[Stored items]
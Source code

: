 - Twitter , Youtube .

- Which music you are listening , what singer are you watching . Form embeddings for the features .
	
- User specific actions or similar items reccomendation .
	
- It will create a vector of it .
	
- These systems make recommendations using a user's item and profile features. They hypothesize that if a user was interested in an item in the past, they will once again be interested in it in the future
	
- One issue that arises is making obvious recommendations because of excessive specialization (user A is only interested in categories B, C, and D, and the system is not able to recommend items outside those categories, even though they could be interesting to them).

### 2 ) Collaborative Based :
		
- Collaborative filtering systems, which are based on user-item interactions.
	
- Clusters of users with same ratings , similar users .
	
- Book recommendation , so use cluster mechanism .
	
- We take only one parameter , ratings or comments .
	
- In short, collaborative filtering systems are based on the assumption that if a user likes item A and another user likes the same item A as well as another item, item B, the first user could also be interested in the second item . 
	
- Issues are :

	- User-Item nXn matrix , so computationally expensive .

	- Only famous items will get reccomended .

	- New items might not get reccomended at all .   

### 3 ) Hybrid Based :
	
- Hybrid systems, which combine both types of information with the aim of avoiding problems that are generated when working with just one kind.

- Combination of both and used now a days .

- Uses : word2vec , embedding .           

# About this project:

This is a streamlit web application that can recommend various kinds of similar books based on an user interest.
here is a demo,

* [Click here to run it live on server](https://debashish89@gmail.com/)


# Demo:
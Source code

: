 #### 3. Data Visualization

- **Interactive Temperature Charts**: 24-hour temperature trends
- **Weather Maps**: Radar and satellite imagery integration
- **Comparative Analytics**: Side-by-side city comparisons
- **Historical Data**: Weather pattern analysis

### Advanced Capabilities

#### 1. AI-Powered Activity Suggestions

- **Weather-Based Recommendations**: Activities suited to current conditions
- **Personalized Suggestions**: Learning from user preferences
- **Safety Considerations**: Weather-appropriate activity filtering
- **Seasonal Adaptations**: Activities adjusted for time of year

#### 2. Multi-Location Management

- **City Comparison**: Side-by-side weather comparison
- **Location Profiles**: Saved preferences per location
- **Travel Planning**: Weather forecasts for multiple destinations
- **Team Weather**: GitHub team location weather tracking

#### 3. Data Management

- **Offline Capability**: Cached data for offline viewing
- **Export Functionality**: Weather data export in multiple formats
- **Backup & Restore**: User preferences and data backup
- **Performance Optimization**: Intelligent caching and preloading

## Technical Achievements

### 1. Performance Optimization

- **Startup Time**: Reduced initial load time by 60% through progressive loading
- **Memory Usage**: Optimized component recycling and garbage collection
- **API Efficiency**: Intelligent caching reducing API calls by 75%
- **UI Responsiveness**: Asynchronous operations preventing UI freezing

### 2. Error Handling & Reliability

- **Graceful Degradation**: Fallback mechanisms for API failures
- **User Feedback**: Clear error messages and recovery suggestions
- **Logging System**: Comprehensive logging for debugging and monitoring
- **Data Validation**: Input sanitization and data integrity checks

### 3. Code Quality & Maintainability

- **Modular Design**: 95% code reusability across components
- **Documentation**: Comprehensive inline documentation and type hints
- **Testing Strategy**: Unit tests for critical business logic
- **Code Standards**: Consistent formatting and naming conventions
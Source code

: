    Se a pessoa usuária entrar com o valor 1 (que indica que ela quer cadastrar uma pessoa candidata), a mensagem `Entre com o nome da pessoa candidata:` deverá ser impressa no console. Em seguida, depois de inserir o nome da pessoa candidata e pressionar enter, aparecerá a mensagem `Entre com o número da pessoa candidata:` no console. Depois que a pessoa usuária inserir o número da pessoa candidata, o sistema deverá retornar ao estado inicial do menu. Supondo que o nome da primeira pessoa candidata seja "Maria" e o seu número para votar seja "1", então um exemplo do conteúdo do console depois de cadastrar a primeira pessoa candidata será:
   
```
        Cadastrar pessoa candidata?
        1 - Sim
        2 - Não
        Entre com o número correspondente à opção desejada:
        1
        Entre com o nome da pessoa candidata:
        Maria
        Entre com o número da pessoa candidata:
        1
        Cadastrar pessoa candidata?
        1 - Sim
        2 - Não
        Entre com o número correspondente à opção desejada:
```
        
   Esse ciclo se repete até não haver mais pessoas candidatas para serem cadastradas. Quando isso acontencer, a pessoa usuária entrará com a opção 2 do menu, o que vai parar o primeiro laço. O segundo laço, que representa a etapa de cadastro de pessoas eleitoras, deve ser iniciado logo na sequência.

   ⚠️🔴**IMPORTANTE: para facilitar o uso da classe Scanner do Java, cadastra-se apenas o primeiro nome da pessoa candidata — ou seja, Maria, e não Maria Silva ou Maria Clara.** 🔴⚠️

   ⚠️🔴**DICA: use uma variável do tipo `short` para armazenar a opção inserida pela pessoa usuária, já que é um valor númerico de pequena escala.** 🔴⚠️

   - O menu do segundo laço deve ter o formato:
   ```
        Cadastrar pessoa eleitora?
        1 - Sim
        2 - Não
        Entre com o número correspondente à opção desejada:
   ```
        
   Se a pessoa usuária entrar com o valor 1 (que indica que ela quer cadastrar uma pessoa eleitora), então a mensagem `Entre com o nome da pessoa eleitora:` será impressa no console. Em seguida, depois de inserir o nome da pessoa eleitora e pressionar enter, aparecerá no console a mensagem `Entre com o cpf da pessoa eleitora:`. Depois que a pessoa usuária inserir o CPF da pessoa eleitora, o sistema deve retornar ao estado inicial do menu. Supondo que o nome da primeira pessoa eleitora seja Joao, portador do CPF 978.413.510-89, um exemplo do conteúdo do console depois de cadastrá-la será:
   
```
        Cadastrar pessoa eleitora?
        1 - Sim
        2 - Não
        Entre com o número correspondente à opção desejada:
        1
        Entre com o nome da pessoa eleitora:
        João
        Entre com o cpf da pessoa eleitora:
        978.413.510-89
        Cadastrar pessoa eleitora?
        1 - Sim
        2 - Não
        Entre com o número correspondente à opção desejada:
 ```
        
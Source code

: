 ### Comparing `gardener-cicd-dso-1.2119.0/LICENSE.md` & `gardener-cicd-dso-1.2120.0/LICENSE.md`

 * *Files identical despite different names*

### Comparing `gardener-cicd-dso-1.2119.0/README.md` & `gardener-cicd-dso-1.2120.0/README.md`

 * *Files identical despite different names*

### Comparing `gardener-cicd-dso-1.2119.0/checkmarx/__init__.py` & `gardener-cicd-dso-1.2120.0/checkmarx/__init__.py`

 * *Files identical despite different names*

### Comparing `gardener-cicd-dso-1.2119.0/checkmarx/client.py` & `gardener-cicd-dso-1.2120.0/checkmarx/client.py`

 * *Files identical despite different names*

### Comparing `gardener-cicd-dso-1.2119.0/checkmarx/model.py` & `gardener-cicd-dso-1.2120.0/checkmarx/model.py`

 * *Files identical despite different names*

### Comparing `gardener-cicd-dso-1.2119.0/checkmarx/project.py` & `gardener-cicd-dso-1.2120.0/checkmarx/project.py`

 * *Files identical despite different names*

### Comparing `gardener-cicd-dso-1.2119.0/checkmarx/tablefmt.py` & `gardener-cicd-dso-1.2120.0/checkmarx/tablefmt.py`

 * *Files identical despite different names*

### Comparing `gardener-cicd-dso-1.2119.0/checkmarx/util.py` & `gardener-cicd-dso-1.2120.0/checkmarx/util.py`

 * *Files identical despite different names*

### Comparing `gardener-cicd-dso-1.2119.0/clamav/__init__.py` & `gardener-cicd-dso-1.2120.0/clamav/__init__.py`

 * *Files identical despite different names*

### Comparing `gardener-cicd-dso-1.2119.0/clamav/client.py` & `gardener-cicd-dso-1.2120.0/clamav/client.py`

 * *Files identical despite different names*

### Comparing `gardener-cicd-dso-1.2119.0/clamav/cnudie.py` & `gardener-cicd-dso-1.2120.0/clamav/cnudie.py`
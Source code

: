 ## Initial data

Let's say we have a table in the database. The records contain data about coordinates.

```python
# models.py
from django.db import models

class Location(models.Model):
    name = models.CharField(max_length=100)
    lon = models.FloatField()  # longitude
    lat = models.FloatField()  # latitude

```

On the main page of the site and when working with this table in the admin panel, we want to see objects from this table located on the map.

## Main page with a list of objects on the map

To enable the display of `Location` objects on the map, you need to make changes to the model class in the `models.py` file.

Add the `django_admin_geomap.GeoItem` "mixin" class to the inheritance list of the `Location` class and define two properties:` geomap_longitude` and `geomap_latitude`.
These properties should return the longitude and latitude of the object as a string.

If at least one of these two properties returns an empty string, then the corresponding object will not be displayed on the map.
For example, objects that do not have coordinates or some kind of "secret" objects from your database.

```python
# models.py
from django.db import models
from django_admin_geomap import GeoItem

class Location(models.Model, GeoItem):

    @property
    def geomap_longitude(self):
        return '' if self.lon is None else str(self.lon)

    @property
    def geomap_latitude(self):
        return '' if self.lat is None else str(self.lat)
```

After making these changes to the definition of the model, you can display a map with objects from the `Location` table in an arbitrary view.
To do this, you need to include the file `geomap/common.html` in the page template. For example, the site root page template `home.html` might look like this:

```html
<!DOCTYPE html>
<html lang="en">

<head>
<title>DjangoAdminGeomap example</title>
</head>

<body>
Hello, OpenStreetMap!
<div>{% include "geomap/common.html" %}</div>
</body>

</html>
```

Task: From the entries above, print the lines beginning at the one with "### 3 ) Hybrid" and stopping after the one with "- **Location Profiles**: Saved", exactly as written and with nothing else.

Response to the task:
### 3 ) Hybrid Based :
	
- Hybrid systems, which combine both types of information with the aim of avoiding problems that are generated when working with just one kind.

- Combination of both and used now a days .

- Uses : word2vec , embedding .           

# About this project:

This is a streamlit web application that can recommend various kinds of similar books based on an user interest.
here is a demo,

* [Click here to run it live on server](https://debashish89@gmail.com/)


# Demo:
Source code

: #### 3. Data Visualization

- **Interactive Temperature Charts**: 24-hour temperature trends
- **Weather Maps**: Radar and satellite imagery integration
- **Comparative Analytics**: Side-by-side city comparisons
- **Historical Data**: Weather pattern analysis

### Advanced Capabilities

#### 1. AI-Powered Activity Suggestions

- **Weather-Based Recommendations**: Activities suited to current conditions
- **Personalized Suggestions**: Learning from user preferences
- **Safety Considerations**: Weather-appropriate activity filtering
- **Seasonal Adaptations**: Activities adjusted for time of year

#### 2. Multi-Location Management

- **City Comparison**: Side-by-side weather comparison
- **Location Profiles**: Saved preferences per location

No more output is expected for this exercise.